● **Input for this task**:
· · · ·

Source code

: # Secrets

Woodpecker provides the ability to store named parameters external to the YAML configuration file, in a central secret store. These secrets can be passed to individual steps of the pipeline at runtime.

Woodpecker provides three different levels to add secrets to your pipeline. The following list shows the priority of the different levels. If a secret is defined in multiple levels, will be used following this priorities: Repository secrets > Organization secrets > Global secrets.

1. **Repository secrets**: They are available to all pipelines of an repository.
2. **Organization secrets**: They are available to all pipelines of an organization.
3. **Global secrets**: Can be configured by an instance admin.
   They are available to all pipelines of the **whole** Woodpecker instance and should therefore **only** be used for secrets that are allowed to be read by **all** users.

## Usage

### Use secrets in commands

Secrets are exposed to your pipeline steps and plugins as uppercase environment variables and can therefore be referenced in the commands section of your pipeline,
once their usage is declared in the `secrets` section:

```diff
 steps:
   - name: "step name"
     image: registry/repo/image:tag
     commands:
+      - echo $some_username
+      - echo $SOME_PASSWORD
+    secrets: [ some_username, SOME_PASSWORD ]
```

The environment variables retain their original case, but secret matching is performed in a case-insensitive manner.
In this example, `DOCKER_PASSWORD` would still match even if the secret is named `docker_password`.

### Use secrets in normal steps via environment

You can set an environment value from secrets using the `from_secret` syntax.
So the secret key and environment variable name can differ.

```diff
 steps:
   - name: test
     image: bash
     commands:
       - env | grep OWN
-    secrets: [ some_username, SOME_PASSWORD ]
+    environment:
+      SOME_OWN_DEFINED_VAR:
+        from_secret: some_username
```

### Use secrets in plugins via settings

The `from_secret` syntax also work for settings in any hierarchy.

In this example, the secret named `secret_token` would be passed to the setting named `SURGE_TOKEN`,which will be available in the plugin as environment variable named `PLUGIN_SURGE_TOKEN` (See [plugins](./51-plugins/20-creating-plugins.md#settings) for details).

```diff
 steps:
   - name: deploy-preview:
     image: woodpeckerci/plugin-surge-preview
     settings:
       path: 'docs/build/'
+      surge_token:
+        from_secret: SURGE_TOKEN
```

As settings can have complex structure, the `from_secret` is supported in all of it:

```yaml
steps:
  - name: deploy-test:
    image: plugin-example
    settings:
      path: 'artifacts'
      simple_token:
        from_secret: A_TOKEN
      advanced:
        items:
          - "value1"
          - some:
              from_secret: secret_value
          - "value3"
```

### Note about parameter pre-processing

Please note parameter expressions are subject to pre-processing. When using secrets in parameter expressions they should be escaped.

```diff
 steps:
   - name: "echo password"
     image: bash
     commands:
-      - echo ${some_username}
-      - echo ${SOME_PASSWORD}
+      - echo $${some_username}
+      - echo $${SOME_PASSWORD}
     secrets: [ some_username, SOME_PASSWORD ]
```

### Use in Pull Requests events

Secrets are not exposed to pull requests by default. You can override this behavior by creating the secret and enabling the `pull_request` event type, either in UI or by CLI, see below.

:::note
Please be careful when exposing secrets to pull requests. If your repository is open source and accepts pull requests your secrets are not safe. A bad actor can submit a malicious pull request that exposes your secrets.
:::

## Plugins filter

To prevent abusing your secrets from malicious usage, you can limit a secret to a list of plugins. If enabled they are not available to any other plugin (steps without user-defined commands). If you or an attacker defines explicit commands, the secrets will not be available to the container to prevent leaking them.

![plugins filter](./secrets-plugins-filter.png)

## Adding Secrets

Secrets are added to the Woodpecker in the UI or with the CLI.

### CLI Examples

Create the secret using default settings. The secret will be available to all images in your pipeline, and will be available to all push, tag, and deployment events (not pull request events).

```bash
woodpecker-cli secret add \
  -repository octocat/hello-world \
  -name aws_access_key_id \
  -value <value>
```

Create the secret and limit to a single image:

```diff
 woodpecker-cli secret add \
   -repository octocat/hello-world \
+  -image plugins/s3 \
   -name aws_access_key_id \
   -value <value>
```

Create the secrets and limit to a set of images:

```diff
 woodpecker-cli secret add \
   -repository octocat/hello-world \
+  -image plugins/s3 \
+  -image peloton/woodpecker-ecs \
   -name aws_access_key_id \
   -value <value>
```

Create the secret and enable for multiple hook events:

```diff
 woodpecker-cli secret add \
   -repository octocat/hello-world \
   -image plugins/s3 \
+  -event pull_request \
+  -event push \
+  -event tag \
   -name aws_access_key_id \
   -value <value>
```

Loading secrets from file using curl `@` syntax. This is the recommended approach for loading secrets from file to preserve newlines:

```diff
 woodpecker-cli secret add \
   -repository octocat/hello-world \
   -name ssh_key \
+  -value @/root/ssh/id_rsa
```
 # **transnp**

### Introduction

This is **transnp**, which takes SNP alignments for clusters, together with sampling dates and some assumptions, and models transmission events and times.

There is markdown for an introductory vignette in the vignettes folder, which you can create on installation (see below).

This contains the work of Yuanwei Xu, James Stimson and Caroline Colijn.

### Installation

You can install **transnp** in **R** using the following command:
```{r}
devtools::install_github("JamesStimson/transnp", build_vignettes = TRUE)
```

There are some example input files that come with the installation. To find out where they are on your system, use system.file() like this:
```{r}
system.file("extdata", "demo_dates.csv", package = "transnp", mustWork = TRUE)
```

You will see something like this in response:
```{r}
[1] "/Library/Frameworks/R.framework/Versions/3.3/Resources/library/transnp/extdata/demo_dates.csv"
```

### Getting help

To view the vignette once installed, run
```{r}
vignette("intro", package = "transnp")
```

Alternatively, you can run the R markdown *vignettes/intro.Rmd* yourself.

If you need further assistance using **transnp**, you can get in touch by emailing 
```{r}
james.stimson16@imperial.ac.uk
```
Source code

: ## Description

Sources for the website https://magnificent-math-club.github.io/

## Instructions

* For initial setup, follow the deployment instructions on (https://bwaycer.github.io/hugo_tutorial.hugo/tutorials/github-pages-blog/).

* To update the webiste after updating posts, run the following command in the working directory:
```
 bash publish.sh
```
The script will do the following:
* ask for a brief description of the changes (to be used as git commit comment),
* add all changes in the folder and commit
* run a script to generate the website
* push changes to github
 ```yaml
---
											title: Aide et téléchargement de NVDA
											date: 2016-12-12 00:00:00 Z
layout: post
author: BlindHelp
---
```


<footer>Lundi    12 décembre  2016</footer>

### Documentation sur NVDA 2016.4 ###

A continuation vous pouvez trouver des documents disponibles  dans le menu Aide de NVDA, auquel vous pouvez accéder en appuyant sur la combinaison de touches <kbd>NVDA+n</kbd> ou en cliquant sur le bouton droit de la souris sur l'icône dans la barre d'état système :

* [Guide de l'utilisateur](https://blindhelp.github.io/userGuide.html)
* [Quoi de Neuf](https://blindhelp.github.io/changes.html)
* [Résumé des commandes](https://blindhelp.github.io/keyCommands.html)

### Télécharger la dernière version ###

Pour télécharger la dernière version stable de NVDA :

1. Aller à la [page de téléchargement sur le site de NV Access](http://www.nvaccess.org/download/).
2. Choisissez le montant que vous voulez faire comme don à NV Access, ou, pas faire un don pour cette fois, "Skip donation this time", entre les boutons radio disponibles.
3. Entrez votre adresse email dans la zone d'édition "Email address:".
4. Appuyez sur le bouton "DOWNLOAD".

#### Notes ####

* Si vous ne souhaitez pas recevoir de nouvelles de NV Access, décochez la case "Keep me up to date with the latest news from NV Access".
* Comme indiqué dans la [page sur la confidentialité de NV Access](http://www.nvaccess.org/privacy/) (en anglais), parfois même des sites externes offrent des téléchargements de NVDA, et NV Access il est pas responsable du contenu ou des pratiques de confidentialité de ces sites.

· · · ·

● **Action item**:
Return the records in their entirety. Keep every character as it is.

● **Task output**:
Source code

: # Secrets

Woodpecker provides the ability to store named parameters external to the YAML configuration file, in a central secret store. These secrets can be passed to individual steps of the pipeline at runtime.

Woodpecker provides three different levels to add secrets to your pipeline. The following list shows the priority of the different levels. If a secret is defined in multiple levels, will be used following this priorities: Repository secrets > Organization secrets > Global secrets.

1. **Repository secrets**: They are available to all pipelines of an repository.
2. **Organization secrets**: They are available to all pipelines of an organization.
3. **Global secrets**: Can be configured by an instance admin.
   They are available to all pipelines of the **whole** Woodpecker instance and should therefore **only** be used for secrets that are allowed to be read by **all** users.

## Usage

### Use secrets in commands

Secrets are exposed to your pipeline steps and plugins as uppercase environment variables and can therefore be referenced in the commands section of your pipeline,
once their usage is declared in the `secrets` section:

```diff
 steps:
   - name: "step name"
     image: registry/repo/image:tag
     commands:
+      - echo $some_username
+      - echo $SOME_PASSWORD
+    secrets: [ some_username, SOME_PASSWORD ]
```

The environment variables retain their original case, but secret matching is performed in a case-insensitive manner.
In this example, `DOCKER_PASSWORD` would still match even if the secret is named `docker_password`.

### Use secrets in normal steps via environment

You can set an environment value from secrets using the `from_secret` syntax.
So the secret key and environment variable name can differ.

```diff
 steps:
   - name: test
     image: bash
     commands:
       - env | grep OWN
-    secrets: [ some_username, SOME_PASSWORD ]
+    environment:
+      SOME_OWN_DEFINED_VAR:
+        from_secret: some_username
```

### Use secrets in plugins via settings

The `from_secret` syntax also work for settings in any hierarchy.

In this example, the secret named `secret_token` would be passed to the setting named `SURGE_TOKEN`,which will be available in the plugin as environment variable named `PLUGIN_SURGE_TOKEN` (See [plugins](./51-plugins/20-creating-plugins.md#settings) for details).

```diff
 steps:
   - name: deploy-preview:
     image: woodpeckerci/plugin-surge-preview
     settings:
       path: 'docs/build/'
+      surge_token:
+        from_secret: SURGE_TOKEN
```

As settings can have complex structure, the `from_secret` is supported in all of it:

```yaml
steps:
  - name: deploy-test:
    image: plugin-example
    settings:
      path: 'artifacts'
      simple_token:
        from_secret: A_TOKEN
      advanced:
        items:
          - "value1"
          - some:
              from_secret: secret_value
          - "value3"
```

### Note about parameter pre-processing

Please note parameter expressions are subject to pre-processing. When using secrets in parameter expressions they should be escaped.

```diff
 steps:
   - name: "echo password"
     image: bash
     commands:
-      - echo ${some_username}
-      - echo ${SOME_PASSWORD}
+      - echo $${some_username}
+      - echo $${SOME_PASSWORD}
     secrets: [ some_username, SOME_PASSWORD ]
```

### Use in Pull Requests events

Secrets are not exposed to pull requests by default. You can override this behavior by creating the secret and enabling the `pull_request` event type, either in UI or by CLI, see below.

:::note
Please be careful when exposing secrets to pull requests. If your repository is open source and accepts pull requests your secrets are not safe. A bad actor can submit a malicious pull request that exposes your secrets.
:::

## Plugins filter

To prevent abusing your secrets from malicious usage, you can limit a secret to a list of plugins. If enabled they are not available to any other plugin (steps without user-defined commands). If you or an attacker defines explicit commands, the secrets will not be available to the container to prevent leaking them.

![plugins filter](./secrets-plugins-filter.png)

## Adding Secrets

Secrets are added to the Woodpecker in the UI or with the CLI.

### CLI Examples

Create the secret using default settings. The secret will be available to all images in your pipeline, and will be available to all push, tag, and deployment events (not pull request events).

```bash
woodpecker-cli secret add \
  -repository octocat/hello-world \
  -name aws_access_key_id \
  -value <value>
```

Create the secret and limit to a single image:

```diff
 woodpecker-cli secret add \
   -repository octocat/hello-world \
+  -image plugins/s3 \
   -name aws_access_key_id \
   -value <value>
```

Create the secrets and limit to a set of images:

```diff
 woodpecker-cli secret add \
   -repository octocat/hello-world \
+  -image plugins/s3 \
+  -image peloton/woodpecker-ecs \
   -name aws_access_key_id \
   -value <value>
```

Create the secret and enable for multiple hook events:

```diff
 woodpecker-cli secret add \
   -repository octocat/hello-world \
   -image plugins/s3 \
+  -event pull_request \
+  -event push \
+  -event tag \
   -name aws_access_key_id \
   -value <value>
```

Loading secrets from file using curl `@` syntax. This is the recommended approach for loading secrets from file to preserve newlines:

```diff
 woodpecker-cli secret add \
   -repository octocat/hello-world \
   -name ssh_key \
+  -value @/root/ssh/id_rsa
```
 # **transnp**

### Introduction

This is **transnp**, which takes SNP alignments for clusters, together with sampling dates and some assumptions, and models transmission events and times.

There is markdown for an introductory vignette in the vignettes folder, which you can create on installation (see below).

This contains the work of Yuanwei Xu, James Stimson and Caroline Colijn.

### Installation

You can install **transnp** in **R** using the following command:
```{r}
devtools::install_github("JamesStimson/transnp", build_vignettes = TRUE)
```

There are some example input files that come with the installation. To find out where they are on your system, use system.file() like this:
```{r}
system.file("extdata", "demo_dates.csv", package = "transnp", mustWork = TRUE)
```

You will see something like this in response:
```{r}
[1] "/Library/Frameworks/R.framework/Versions/3.3/Resources/library/transnp/extdata/demo_dates.csv"
```

### Getting help

To view the vignette once installed, run
```{r}
vignette("intro", package = "transnp")
```

Alternatively, you can run the R markdown *vignettes/intro.Rmd* yourself.

If you need further assistance using **transnp**, you can get in touch by emailing 
```{r}
james.stimson16@imperial.ac.uk
```
Source code

: ## Description

Sources for the website https://magnificent-math-club.github.io/

## Instructions

* For initial setup, follow the deployment instructions on (https://bwaycer.github.io/hugo_tutorial.hugo/tutorials/github-pages-blog/).

* To update the webiste after updating posts, run the following command in the working directory:
```
 bash publish.sh
```
The script will do the following:
* ask for a brief description of the changes (to be used as git commit comment),
* add all changes in the folder and commit
* run a script to generate the website
* push changes to github
 ```yaml
---
											title: Aide et téléchargement de NVDA
											date: 2016-12-12 00:00:00 Z
layout: post
author: BlindHelp
---
```


<footer>Lundi    12 décembre  2016</footer>

### Documentation sur NVDA 2016.4 ###

A continuation vous pouvez trouver des documents disponibles  dans le menu Aide de NVDA, auquel vous pouvez accéder en appuyant sur la combinaison de touches <kbd>NVDA+n</kbd> ou en cliquant sur le bouton droit de la souris sur l'icône dans la barre d'état système :

* [Guide de l'utilisateur](https://blindhelp.github.io/userGuide.html)
* [Quoi de Neuf](https://blindhelp.github.io/changes.html)
* [Résumé des commandes](https://blindhelp.github.io/keyCommands.html)

### Télécharger la dernière version ###

Pour télécharger la dernière version stable de NVDA :

1. Aller à la [page de téléchargement sur le site de NV Access](http://www.nvaccess.org/download/).
2. Choisissez le montant que vous voulez faire comme don à NV Access, ou, pas faire un don pour cette fois, "Skip donation this time", entre les boutons radio disponibles.
3. Entrez votre adresse email dans la zone d'édition "Email address:".
4. Appuyez sur le bouton "DOWNLOAD".

#### Notes ####

* Si vous ne souhaitez pas recevoir de nouvelles de NV Access, décochez la case "Keep me up to date with the latest news from NV Access".
* Comme indiqué dans la [page sur la confidentialité de NV Access](http://www.nvaccess.org/privacy/) (en anglais), parfois même des sites externes offrent des téléchargements de NVDA, et NV Access il est pas responsable du contenu ou des pratiques de confidentialité de ces sites.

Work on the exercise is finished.